This post has really made the rounds so I have to say - this mentality changed me overnight. I had this realization that all of the fumbling over self love I did for years just needed... this. Once I internalized that I'm just a creature, it got so much easier to take care of myself.
I've started treating myself like I would a dog that's going to chew through the house when it's bored. I walk myself. I seek activities that make my brain feel less like depressed sludge. I ask my body what it needs; I rest, I enjoy rest. I don't see it as a waste or unproductive. I see it as allowing my body to do its job of working better. I lean into appreciating my natural features. I'm a hunk of flesh. I can be ugly.
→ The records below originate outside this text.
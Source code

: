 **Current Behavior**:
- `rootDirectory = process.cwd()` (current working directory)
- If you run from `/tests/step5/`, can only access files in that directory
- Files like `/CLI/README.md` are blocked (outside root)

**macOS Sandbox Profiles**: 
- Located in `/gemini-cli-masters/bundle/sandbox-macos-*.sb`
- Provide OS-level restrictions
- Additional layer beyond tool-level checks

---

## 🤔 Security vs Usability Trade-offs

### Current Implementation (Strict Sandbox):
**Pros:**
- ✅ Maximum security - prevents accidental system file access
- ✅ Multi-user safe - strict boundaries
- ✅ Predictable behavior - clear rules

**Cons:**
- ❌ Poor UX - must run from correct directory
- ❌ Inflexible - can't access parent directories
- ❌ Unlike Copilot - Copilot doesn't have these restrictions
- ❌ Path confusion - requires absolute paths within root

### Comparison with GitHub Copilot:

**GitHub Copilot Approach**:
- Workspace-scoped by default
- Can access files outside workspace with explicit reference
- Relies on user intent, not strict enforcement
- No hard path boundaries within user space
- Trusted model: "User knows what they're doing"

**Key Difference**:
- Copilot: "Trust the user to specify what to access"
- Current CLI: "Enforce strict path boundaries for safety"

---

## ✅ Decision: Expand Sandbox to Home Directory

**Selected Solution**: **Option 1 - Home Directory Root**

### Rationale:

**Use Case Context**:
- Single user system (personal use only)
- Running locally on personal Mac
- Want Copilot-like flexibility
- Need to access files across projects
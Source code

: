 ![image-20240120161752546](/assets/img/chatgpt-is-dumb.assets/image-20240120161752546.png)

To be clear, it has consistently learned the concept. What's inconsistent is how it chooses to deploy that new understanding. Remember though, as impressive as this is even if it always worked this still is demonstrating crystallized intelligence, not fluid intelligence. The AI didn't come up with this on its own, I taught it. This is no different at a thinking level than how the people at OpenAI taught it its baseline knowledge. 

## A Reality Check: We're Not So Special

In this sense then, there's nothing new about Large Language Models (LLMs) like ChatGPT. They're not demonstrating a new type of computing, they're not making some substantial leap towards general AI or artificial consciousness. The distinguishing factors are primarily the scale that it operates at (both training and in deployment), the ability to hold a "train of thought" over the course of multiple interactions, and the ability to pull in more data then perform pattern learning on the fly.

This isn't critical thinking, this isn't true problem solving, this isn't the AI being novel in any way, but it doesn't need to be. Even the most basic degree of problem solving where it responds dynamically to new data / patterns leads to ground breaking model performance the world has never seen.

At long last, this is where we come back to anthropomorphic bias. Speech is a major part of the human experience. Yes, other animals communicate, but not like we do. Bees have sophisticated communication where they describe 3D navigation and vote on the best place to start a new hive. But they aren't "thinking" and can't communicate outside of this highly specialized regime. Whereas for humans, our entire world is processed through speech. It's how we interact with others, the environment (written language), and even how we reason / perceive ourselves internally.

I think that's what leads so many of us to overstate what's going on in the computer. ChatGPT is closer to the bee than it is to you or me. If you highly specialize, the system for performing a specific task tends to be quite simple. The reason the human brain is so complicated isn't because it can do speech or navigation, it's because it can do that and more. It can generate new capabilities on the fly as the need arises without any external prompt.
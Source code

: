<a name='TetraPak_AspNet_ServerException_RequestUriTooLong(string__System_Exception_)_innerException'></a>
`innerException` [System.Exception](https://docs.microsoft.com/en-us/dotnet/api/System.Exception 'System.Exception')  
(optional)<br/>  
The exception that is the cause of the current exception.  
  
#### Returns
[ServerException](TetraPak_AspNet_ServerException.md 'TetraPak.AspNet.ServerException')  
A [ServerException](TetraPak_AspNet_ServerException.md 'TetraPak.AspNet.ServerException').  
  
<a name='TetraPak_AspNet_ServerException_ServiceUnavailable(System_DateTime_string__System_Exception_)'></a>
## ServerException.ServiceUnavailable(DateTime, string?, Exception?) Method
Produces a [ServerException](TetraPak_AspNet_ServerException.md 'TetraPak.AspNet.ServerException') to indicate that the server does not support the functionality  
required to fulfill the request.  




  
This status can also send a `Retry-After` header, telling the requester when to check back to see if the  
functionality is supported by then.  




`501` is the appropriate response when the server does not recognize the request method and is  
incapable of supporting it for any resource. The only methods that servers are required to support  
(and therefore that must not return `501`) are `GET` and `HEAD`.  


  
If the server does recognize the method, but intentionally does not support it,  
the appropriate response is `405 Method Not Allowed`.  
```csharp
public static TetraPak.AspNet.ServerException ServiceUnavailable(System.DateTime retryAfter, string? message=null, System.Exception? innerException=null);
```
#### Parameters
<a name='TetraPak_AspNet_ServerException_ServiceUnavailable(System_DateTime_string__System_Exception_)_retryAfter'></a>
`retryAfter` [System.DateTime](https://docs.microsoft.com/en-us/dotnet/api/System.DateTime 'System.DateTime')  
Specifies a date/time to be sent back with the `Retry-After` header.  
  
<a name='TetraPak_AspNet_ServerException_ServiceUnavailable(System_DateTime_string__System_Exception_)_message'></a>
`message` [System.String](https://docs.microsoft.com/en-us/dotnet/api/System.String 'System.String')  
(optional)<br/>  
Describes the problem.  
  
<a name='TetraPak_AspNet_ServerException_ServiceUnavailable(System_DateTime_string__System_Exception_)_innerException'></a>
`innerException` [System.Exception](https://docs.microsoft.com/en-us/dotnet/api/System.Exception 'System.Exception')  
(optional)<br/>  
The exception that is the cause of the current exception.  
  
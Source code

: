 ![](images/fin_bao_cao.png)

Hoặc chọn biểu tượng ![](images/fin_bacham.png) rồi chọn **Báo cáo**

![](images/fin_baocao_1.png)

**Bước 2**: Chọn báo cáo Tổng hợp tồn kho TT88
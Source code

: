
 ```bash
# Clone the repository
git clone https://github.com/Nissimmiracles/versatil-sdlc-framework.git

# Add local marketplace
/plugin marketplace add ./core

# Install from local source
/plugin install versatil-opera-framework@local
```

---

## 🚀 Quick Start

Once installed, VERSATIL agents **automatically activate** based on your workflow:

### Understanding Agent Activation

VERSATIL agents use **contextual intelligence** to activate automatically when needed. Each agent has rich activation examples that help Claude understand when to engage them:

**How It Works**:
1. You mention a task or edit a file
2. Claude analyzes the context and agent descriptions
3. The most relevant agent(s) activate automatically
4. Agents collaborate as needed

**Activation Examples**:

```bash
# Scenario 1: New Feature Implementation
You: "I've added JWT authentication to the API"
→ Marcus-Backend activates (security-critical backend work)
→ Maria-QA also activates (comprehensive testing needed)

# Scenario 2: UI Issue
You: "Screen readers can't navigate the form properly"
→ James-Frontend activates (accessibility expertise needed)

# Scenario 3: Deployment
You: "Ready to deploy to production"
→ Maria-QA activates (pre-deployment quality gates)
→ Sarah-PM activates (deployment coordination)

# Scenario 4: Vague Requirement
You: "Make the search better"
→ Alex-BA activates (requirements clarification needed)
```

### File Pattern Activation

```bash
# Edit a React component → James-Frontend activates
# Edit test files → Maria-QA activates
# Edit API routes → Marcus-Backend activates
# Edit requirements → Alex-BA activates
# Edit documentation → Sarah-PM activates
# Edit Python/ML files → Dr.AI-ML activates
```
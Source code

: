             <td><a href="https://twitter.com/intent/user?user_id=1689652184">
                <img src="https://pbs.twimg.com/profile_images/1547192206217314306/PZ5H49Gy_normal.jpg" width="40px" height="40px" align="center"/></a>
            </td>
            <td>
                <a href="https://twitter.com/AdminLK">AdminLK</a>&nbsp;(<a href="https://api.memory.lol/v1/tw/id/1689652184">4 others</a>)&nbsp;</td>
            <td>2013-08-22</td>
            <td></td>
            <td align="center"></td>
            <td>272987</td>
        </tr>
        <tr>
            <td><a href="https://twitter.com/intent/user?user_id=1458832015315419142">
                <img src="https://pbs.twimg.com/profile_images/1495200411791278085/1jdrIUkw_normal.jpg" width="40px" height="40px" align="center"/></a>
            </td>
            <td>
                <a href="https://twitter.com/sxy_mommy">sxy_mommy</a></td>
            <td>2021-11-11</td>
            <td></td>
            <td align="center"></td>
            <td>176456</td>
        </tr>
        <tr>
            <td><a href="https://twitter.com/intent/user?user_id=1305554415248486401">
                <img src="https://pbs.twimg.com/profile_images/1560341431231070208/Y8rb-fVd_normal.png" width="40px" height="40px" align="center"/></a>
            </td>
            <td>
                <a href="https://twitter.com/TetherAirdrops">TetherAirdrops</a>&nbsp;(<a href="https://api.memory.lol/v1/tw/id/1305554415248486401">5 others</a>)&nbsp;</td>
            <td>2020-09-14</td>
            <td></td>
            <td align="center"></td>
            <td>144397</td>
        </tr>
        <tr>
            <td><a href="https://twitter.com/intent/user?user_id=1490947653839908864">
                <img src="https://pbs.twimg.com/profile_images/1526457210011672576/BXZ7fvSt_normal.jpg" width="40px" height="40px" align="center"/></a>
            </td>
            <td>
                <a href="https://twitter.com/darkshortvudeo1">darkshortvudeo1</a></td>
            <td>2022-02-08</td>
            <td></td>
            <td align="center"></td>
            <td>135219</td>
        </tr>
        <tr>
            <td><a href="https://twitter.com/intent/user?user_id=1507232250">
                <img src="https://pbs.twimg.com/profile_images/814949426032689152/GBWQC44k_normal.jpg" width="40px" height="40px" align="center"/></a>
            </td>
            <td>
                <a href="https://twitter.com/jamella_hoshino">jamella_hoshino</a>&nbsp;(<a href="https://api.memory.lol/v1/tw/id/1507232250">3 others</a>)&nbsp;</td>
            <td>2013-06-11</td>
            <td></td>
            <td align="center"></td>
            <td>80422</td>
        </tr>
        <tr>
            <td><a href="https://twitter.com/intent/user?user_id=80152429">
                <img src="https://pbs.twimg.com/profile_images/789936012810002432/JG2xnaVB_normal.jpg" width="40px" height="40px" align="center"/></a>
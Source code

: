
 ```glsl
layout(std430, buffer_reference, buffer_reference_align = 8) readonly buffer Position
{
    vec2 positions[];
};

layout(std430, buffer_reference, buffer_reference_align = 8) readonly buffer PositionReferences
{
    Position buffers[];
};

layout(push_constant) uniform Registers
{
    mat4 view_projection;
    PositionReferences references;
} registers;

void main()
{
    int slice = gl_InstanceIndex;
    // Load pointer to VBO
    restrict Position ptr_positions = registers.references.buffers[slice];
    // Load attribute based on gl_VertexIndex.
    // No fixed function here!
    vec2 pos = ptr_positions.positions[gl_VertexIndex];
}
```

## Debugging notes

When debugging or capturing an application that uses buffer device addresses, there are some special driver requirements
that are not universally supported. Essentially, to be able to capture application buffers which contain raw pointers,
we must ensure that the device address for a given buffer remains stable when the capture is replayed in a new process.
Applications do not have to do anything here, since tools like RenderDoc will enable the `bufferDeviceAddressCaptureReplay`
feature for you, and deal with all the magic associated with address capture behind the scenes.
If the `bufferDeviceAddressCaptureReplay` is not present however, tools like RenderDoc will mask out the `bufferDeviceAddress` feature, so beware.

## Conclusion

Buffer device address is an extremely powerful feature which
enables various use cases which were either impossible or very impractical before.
I can decide that ugly is appealing. I can not care. Whatever. I started emphasizing little things that nourish my relationship(s), shelving distractions more, so I can relish the time I have with loved ones. I specifically pursue pleasure--dopamine--not just quick hits from scrolling social media but getting off my ass. Engaging. Cooking myself nice meals and making fucking art, man. Things that make my spirit feel more alive than I have for years. I ask myself what it is I want rather than only doing what I'm supposed to be doing. And it doesn't mean shirk every responsibility, it means recognizing you're one of your fucking responsibilities. It's reordering. I realized I'm going to die happy or unhappy and either way I'm just as dead in a given amount of years, and I choose to die happy and fulfilled.
Everything else can get fucked ad infinitum.
Call me a hedonist, I'm saving my own life.